Brief ▸ Spot each line in the data below containing "Installation" and copy it.

Dataset ▸
++++

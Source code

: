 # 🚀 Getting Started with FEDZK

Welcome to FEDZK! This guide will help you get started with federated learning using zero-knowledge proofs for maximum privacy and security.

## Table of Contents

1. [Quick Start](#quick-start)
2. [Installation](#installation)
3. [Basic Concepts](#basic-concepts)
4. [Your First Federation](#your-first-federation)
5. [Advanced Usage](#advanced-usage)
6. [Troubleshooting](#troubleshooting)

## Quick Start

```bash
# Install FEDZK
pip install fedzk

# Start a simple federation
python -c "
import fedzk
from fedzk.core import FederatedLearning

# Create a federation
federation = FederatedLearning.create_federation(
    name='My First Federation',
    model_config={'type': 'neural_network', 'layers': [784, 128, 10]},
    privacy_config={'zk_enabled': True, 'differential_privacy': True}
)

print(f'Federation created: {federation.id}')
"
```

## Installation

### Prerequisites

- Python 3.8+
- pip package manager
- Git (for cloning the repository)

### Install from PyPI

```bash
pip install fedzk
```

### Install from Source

++++

Output of the task ▸
2. [Installation](#installation)
## Installation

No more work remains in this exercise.